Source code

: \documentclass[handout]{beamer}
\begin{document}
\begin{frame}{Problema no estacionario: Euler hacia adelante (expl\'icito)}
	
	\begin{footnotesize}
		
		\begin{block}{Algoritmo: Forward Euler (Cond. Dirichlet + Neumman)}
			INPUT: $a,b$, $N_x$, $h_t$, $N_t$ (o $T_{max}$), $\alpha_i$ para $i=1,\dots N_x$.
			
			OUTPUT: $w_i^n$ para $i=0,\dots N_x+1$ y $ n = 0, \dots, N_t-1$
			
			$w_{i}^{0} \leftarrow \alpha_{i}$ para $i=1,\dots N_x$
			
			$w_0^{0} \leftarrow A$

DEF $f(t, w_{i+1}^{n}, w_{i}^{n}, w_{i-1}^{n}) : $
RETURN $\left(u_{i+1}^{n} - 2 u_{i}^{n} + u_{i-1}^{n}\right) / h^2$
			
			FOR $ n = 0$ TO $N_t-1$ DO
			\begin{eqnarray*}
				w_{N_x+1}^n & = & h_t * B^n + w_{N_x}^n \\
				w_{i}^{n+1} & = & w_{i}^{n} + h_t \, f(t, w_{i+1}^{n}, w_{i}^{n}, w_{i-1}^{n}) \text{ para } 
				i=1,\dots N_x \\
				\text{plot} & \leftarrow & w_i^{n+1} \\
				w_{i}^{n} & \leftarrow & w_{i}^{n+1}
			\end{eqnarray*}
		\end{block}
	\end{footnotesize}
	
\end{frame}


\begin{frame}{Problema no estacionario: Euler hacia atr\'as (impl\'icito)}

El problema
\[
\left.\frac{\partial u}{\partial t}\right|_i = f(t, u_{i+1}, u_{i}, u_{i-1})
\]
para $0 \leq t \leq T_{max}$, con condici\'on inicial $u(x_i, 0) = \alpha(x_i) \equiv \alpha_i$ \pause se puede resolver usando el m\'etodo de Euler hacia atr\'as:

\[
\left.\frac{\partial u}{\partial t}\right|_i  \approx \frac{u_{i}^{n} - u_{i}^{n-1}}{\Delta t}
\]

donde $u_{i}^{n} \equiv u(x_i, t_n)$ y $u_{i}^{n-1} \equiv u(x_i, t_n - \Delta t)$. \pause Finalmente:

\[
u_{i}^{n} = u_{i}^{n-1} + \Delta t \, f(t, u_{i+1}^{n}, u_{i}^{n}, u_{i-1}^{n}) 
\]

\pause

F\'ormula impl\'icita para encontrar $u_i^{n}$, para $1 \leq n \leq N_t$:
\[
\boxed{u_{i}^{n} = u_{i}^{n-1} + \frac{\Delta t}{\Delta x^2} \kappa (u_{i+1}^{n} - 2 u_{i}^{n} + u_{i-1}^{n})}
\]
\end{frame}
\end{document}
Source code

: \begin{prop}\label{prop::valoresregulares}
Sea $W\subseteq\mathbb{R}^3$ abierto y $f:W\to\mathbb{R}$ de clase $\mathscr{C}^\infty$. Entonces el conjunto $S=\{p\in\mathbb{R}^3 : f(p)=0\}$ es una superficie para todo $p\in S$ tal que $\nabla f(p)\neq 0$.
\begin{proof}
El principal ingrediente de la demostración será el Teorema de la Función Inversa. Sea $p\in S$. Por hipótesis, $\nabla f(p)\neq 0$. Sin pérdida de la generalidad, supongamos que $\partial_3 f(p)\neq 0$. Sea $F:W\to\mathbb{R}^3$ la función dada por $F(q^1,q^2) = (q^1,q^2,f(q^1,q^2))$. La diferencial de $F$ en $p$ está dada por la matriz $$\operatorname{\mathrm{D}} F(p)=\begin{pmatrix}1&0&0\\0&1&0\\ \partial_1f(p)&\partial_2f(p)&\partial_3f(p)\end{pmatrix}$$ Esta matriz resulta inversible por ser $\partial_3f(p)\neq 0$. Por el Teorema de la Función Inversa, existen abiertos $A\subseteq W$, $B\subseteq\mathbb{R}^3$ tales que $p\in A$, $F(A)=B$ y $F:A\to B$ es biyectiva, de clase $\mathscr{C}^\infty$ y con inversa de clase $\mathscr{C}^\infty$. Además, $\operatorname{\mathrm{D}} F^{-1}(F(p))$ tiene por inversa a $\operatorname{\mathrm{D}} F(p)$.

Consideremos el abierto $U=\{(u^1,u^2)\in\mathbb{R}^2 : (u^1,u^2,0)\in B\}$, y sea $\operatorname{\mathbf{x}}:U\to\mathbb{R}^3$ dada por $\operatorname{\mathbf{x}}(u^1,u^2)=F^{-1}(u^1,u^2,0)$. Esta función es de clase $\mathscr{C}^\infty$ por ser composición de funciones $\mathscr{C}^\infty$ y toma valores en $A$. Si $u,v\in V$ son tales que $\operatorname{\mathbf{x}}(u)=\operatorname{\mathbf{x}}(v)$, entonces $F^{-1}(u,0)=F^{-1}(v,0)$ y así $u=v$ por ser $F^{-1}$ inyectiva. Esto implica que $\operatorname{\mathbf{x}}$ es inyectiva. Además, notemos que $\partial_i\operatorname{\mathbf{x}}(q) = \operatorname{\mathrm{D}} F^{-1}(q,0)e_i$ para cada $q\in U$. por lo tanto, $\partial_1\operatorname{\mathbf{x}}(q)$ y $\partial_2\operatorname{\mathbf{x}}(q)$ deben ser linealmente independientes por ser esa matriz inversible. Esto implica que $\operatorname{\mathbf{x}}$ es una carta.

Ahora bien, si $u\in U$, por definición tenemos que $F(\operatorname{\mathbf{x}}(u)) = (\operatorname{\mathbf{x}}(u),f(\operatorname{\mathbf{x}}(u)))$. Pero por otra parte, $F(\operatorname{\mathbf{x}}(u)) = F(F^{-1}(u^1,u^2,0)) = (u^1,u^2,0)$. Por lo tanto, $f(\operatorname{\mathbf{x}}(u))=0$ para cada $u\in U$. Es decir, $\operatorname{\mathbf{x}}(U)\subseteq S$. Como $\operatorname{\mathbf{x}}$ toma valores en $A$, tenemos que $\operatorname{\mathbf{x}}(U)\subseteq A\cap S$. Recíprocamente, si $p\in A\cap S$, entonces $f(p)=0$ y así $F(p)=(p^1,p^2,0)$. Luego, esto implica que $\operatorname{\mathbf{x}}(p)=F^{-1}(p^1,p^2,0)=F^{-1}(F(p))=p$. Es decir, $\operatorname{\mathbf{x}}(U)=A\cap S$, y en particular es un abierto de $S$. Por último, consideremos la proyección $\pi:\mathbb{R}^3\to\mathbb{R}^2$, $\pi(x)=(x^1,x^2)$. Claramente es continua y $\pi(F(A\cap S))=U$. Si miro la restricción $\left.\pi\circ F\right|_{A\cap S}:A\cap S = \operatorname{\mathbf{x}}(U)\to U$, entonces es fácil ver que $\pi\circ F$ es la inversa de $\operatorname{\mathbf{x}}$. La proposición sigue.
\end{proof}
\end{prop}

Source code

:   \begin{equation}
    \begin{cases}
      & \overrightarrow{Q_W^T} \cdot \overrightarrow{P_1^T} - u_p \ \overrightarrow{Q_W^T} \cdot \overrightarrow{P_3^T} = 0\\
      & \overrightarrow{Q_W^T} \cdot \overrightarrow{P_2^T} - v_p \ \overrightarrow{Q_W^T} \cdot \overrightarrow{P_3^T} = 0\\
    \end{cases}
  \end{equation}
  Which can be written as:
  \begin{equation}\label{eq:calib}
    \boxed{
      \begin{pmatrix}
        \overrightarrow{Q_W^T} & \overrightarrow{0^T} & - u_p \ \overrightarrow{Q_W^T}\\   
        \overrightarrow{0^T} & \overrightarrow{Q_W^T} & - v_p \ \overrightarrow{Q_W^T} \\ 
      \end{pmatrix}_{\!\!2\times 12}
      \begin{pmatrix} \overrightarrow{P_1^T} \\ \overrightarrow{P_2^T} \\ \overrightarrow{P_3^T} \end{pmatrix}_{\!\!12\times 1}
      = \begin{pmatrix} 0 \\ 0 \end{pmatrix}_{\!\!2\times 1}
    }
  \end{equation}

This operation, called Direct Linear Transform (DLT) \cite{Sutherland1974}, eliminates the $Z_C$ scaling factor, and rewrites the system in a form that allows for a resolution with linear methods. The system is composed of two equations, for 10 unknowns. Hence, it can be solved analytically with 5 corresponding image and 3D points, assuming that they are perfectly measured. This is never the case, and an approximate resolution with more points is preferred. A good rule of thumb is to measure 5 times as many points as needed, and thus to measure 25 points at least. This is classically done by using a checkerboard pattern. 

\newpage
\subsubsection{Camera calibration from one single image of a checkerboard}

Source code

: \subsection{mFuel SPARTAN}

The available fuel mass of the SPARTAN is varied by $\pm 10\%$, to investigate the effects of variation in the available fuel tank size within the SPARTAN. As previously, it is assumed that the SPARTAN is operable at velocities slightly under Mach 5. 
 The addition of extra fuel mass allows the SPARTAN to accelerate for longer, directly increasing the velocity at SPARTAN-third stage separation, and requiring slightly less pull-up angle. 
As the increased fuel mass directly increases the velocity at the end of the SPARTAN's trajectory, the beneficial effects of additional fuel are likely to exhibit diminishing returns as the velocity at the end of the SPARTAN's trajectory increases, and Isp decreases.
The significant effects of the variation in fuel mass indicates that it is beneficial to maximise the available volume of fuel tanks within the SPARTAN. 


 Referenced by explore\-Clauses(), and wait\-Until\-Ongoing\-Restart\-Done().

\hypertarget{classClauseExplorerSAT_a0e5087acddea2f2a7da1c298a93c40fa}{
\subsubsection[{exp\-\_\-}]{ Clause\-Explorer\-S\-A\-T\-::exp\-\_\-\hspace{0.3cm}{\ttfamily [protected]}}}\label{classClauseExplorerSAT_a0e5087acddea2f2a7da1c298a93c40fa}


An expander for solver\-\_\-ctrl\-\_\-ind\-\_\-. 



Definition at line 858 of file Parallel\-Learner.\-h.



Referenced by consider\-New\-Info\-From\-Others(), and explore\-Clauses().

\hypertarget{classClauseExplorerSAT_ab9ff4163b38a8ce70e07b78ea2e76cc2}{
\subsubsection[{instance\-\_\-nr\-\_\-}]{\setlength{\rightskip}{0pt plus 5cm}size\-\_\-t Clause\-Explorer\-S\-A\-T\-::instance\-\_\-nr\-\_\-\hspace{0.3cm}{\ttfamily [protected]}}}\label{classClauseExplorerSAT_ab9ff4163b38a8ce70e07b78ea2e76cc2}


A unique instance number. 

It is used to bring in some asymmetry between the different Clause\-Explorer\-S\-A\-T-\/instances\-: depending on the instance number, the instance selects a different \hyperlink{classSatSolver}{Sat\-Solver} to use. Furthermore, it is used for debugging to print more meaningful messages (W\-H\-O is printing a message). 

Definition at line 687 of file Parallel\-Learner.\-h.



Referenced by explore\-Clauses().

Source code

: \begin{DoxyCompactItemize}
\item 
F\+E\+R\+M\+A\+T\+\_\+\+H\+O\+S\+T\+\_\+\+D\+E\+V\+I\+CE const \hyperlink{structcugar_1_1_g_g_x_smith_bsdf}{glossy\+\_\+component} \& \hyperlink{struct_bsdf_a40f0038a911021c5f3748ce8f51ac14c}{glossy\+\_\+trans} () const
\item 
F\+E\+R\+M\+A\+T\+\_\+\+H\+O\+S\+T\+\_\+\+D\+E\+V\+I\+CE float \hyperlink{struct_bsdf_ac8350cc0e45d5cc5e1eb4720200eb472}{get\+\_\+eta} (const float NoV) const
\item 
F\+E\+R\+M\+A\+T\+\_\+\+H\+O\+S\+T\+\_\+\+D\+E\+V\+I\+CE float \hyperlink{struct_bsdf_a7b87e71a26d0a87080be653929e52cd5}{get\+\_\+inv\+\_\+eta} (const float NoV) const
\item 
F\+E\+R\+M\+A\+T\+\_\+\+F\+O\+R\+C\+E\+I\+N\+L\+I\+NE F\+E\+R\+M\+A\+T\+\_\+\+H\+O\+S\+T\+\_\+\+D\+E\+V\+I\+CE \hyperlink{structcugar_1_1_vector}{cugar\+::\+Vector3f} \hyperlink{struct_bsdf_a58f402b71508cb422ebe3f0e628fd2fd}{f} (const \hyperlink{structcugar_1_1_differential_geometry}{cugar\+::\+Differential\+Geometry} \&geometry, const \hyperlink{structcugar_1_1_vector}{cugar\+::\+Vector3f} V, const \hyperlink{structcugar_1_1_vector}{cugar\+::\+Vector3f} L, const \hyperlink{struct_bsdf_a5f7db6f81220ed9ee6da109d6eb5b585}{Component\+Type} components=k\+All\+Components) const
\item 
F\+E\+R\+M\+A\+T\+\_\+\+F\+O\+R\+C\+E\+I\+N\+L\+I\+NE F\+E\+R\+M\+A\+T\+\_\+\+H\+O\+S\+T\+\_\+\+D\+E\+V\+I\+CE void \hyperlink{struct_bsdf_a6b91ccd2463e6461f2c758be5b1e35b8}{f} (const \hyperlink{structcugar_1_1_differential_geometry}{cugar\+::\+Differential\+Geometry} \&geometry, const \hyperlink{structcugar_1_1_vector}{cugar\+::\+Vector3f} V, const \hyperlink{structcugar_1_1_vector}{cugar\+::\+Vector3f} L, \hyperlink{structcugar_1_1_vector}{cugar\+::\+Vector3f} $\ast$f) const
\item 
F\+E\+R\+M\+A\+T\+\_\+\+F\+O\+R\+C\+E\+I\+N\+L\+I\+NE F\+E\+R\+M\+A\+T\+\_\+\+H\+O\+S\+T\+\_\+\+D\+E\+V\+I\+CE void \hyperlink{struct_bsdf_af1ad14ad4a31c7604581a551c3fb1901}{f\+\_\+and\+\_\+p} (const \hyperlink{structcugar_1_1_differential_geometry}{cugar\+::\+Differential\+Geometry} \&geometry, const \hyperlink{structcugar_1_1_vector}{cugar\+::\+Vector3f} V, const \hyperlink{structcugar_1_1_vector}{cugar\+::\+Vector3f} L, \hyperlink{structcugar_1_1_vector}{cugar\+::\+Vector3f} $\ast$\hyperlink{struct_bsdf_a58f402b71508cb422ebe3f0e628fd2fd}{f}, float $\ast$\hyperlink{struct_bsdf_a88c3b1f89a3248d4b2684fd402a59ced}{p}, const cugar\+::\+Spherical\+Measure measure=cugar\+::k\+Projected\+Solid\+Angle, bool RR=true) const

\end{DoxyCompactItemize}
━━━━━━━━━━━━━━━━━━━━━━━━━━━━━━
AIM OF THE TASK: Copy out each line of the listing where the string "within" appears.

THE ANSWER:
The available fuel mass of the SPARTAN is varied by $\pm 10\%$, to investigate the effects of variation in the available fuel tank size within the SPARTAN. As previously, it is assumed that the SPARTAN is operable at velocities slightly under Mach 5. 
The significant effects of the variation in fuel mass indicates that it is beneficial to maximise the available volume of fuel tanks within the SPARTAN. 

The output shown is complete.